Multi-UAVs end-to-end Distributed Trajectory Generation over Point Cloud Data

TL;DR

This paper presents an end-to-end neural network-based trajectory planning method for multi-UAV systems that efficiently generates collision-free paths in complex environments using point cloud data, with high success rates in simulations.

Contribution

The work introduces a novel neural network architecture for multi-UAV trajectory generation that integrates collision constraints and enables communication among agents.

Findings

Collision avoidance success rate of 85-100% in simulations.

Effective handling of environments with up to 25 robots and 25% obstacle density.

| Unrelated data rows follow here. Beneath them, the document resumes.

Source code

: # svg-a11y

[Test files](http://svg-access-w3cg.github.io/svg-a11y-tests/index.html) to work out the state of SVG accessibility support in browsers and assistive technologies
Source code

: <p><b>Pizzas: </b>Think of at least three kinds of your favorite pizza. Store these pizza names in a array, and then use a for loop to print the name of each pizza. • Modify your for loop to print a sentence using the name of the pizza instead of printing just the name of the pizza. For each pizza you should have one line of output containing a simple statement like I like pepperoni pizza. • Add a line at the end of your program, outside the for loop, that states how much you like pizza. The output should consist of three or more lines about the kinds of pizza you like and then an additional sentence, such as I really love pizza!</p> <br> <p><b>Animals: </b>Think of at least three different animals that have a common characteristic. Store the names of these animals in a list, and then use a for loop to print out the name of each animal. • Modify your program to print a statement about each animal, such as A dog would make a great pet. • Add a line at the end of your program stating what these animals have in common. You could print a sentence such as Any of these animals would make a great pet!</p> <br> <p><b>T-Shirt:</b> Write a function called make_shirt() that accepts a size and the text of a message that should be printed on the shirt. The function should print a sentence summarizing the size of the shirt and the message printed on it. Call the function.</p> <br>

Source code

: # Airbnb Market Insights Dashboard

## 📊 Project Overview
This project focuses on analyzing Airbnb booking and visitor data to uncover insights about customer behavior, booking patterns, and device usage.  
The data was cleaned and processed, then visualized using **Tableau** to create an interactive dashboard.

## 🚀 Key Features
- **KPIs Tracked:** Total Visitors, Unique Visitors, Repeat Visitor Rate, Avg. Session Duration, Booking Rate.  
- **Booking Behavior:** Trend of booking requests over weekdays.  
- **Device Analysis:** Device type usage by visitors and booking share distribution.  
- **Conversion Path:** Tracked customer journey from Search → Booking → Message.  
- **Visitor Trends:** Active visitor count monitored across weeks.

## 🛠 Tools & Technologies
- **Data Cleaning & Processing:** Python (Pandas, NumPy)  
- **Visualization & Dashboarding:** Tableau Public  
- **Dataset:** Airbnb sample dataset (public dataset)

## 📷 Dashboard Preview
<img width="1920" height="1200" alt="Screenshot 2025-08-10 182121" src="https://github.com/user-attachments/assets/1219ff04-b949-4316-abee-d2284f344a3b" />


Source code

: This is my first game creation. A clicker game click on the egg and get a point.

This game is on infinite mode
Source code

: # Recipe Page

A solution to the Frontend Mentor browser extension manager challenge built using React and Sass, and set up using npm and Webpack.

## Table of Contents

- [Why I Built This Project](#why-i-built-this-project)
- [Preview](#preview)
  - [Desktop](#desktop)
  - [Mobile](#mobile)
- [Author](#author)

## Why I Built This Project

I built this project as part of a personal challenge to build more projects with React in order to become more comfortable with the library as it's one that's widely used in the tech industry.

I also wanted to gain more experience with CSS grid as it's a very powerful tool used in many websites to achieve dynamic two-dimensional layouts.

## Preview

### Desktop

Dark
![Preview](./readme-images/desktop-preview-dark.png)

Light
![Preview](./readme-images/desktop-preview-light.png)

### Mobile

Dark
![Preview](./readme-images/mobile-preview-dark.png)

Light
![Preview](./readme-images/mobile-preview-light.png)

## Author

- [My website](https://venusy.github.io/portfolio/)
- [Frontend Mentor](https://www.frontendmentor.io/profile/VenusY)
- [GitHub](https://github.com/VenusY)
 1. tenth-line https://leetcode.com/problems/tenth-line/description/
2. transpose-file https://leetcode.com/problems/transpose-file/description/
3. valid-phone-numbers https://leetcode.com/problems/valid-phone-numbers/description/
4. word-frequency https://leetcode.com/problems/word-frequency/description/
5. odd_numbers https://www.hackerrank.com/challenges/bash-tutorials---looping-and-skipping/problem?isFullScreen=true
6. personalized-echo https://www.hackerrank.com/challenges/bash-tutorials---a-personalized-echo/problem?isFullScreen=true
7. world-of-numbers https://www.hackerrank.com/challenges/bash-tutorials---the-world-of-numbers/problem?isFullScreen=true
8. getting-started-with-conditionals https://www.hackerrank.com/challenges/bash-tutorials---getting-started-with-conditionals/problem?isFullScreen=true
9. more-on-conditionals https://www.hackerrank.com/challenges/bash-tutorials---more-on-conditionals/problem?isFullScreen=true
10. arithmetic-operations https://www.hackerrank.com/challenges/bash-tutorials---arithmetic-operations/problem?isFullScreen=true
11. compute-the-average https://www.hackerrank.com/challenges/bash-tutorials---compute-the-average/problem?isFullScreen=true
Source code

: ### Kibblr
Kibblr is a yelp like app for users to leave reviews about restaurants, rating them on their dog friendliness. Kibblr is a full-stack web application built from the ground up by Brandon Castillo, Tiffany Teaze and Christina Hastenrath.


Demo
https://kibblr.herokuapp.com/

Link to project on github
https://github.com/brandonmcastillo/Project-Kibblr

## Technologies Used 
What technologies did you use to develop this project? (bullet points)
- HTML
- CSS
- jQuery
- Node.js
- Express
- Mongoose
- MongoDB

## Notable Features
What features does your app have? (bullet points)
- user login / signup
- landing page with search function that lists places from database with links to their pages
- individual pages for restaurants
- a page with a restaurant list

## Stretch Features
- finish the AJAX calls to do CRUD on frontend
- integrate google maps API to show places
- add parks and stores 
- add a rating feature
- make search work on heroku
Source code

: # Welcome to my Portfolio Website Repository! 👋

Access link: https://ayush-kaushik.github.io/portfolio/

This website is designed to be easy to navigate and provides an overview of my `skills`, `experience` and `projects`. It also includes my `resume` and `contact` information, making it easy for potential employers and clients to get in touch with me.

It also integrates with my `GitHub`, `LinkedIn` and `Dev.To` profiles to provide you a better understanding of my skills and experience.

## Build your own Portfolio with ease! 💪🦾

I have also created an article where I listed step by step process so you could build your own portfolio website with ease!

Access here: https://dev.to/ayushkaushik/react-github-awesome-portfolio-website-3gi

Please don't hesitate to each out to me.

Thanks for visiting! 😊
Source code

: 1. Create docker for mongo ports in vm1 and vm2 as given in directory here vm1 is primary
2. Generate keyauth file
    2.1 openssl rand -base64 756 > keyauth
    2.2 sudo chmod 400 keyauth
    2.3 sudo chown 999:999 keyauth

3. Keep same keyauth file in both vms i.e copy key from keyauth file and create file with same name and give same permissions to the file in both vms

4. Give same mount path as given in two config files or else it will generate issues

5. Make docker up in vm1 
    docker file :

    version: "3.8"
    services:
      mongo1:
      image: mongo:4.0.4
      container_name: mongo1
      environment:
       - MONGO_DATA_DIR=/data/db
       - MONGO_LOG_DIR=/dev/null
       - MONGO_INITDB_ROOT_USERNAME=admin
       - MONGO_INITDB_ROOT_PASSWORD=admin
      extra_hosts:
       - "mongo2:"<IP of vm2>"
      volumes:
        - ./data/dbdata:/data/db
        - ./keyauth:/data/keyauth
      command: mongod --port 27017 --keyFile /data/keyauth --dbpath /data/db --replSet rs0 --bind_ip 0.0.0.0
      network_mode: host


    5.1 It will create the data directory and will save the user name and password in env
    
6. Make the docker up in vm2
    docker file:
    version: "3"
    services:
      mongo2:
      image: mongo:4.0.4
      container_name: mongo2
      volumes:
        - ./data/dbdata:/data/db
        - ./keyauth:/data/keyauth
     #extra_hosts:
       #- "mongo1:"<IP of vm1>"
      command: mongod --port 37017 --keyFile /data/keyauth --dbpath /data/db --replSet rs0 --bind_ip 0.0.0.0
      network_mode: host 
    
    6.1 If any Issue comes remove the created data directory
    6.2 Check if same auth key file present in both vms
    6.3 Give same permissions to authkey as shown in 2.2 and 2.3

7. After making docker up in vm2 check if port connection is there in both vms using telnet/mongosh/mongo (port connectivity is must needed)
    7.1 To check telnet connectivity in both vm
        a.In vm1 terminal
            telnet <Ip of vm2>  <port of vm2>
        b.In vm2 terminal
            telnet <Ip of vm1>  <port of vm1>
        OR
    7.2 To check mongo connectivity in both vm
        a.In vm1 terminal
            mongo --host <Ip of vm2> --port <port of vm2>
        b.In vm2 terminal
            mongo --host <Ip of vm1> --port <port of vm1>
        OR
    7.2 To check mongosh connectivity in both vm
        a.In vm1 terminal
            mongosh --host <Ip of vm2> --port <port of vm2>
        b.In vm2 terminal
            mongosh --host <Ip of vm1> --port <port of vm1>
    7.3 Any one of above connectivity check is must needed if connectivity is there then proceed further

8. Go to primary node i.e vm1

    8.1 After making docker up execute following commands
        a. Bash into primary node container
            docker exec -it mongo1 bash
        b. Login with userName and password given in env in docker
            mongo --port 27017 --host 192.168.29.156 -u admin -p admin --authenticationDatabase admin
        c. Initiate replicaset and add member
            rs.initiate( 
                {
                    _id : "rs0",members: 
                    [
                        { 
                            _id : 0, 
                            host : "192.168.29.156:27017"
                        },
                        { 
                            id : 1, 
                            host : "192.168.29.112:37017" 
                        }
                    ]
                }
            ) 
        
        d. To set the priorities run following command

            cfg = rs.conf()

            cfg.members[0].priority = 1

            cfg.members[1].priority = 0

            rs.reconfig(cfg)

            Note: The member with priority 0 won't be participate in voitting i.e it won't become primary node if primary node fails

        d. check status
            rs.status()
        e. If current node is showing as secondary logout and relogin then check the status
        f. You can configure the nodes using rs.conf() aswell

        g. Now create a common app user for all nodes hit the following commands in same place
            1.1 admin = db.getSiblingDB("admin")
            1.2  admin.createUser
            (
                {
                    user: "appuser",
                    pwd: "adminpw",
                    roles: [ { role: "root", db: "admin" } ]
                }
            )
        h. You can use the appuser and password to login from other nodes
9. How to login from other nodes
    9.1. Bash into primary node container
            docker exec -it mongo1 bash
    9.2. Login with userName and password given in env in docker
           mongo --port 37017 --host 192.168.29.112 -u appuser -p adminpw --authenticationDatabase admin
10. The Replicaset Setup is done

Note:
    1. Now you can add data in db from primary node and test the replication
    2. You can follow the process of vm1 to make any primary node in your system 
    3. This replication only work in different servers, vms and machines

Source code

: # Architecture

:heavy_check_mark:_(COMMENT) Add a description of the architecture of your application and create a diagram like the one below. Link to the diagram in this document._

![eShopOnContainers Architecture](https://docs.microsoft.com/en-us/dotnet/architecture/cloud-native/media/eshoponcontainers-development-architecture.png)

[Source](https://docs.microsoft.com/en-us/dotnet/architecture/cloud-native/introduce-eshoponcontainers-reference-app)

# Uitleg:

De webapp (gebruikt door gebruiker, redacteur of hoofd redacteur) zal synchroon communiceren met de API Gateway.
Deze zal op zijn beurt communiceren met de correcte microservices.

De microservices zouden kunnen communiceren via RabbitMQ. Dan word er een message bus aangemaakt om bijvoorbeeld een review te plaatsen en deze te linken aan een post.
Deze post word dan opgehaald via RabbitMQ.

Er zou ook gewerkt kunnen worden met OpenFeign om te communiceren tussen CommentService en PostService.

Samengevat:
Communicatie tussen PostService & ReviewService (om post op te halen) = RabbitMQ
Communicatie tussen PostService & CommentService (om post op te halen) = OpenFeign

Saliency map method provides qualitative insights into point cloud data.

Abstract

This paper introduces an end-to-end trajectory planning algorithm tailored for multi-UAV systems that generates collision-free trajectories in environments populated with both static and dynamic obstacles, leveraging point cloud data. Our approach consists of a 2-fork neural network fed with sensing and localization data, able to communicate intermediate learned features among the agents. One network branch crafts an initial collision-free trajectory estimate, while the other devises a neural collision constraint for subsequent optimization, ensuring trajectory continuity and adherence to physicalactuation limits. Extensive simulations in challenging cluttered environments, involving up to 25 robots and 25% obstacle density, show a collision avoidance success rate in the range of 100 -- 85%. Finally, we introduce a saliency map computation method acting on the point cloud data, offering qualitative insights into our methodology.